# Exploring airplane crashes

![img](https://i.kinja-img.com/gawker-media/image/upload/s--73wYzv0D--/c_scale,fl_progressive,q_80,w_800/pfpfmuqq5ffelhlgv0ob.jpg)

Hey guys. So here I will visualize data from [Airplane Crashes Dataset](https://www.kaggle.com/saurograndi/airplane-crashes-since-1908) and we will see if we can find some weird or interesting insights.

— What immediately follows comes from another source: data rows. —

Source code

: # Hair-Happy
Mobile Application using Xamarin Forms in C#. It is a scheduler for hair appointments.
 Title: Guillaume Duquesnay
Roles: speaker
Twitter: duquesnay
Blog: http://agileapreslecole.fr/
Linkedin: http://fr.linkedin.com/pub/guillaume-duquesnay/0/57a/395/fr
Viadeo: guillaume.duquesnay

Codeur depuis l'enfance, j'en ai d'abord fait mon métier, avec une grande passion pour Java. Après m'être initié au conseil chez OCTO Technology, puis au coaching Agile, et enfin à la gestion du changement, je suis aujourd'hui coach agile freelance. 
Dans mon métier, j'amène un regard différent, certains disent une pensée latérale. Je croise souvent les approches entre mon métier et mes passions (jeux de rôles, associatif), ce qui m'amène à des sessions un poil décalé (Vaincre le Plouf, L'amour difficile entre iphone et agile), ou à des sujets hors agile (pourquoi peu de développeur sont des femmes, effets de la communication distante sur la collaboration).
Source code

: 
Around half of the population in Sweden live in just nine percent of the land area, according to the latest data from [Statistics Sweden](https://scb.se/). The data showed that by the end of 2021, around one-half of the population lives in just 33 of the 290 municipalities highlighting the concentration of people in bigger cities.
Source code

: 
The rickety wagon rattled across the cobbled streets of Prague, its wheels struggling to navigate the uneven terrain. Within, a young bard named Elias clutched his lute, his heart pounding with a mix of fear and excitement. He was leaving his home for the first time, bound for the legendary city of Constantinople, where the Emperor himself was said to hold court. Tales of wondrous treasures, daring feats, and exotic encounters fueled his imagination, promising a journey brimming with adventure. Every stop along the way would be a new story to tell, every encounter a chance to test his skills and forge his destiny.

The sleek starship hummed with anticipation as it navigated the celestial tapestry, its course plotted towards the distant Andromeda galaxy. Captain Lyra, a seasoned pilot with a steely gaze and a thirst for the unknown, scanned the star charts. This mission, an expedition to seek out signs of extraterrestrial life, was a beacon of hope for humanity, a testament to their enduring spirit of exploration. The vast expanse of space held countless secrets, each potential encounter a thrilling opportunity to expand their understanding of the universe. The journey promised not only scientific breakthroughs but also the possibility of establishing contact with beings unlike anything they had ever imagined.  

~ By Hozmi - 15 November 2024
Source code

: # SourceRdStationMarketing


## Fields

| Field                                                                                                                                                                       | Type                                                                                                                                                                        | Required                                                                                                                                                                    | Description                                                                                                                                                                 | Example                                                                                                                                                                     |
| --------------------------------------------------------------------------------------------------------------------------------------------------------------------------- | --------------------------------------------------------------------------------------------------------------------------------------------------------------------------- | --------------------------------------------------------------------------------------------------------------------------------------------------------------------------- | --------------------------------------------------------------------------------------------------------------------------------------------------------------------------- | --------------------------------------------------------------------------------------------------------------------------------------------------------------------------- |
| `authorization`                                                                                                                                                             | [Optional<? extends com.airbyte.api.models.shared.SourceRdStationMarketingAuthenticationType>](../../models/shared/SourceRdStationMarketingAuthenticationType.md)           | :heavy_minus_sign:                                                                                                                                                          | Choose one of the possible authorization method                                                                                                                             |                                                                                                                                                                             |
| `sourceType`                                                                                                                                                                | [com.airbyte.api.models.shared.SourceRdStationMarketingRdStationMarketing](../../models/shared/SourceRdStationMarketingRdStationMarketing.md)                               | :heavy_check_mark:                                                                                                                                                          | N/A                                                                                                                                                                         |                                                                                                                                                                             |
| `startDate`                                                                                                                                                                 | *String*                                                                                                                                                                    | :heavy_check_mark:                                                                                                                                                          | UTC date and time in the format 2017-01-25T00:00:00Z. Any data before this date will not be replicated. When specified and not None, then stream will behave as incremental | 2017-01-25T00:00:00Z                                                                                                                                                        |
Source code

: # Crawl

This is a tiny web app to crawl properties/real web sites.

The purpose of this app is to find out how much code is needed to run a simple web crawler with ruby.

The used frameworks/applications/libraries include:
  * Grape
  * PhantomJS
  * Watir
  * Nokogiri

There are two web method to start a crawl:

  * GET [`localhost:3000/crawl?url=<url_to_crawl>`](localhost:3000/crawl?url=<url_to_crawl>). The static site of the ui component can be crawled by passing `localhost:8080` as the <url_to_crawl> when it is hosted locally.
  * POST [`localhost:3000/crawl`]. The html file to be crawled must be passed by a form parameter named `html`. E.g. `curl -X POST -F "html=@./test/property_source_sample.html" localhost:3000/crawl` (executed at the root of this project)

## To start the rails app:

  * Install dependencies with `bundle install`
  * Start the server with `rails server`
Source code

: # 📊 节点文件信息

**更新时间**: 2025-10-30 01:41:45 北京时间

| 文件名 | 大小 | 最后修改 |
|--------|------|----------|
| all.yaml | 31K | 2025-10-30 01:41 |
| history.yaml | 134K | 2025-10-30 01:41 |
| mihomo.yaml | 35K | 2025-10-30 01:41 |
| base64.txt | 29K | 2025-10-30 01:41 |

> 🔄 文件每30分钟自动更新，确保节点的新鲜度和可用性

Acording to [WikiHow](https://www.wikihow.com/Survive-a-Plane-Crash)
> The odds of dying on a commercial airline flight are actually as low as 9 million to 1. That said, a lot can go wrong at 33,000 feet (10,058.4 m) above the ground, and if you’re unlucky enough to be aboard when something does, the decisions you make could mean the difference between life and death. Almost 95% of airplane crashes have survivors, so even if the worst does happen, your odds aren't as bad as you might think.

So let's see...

## Setting up the environment

In [2]:
#importing the libraries and data
import numpy as np 
import pandas as pd 
import seaborn as sns
import matplotlib.pyplot as plt
from datetime import date, timedelta, datetime

Data = pd.read_csv('benchmark/airplane_crashes/airplane_crashes.csv')

In [3]:
np.random.seed(42) 
obs, feat = Data.shape
Data.sample(5)

Unnamed: 0,Date,Time,Location,Operator,Flight #,Route,Type,Registration,cn/In,Aboard,Fatalities,Ground,Summary
4793,07/30/2001,16:00,"Haines, Alaska",Air Taxi,,"Shagway, AK - Return",Piper PA-32-300,N39586,32-7840168,6.0,6.0,0.0,The sightseeing plane impacted the side of a m...
5020,11/28/2004,09:55,"Montrose, Colorado",Glow Air/Air Castle - Charter,73.0,"Montrose, CO - South Bend, IN",Canadair CL-601-2A12 Challenger,N873G,3009,6.0,3.0,0.0,"While attempting to take off from R31, the air..."
655,06/20/1944,,"Porto Alegre, Brazil",Varig,,,Lockheed 10C Electra,PP-VAG,1008,10.0,10.0,0.0,Crashed into a river.
1874,10/09/1963,,"Near Marseilles, France",Aeronaves de Panama,,"Marseilles, France - Dhah, Saudi Arabia",Douglas C-74,HP-385,13915,6.0,6.0,0.0,Crashed shortly after taking off with a cargo ...
2318,06/05/1969,07:12,"North Bend, Oregon",Eureka Aero Inc. - Air Taxi,,,Cessna 337C,N2665S,,3.0,3.0,0.0,Collided with trees on approach. Improper IFR ...


In [4]:
print(str("Dataset consist of " + str(obs) + " observations (crashes) and " + str(feat) + " features. Features are following:"))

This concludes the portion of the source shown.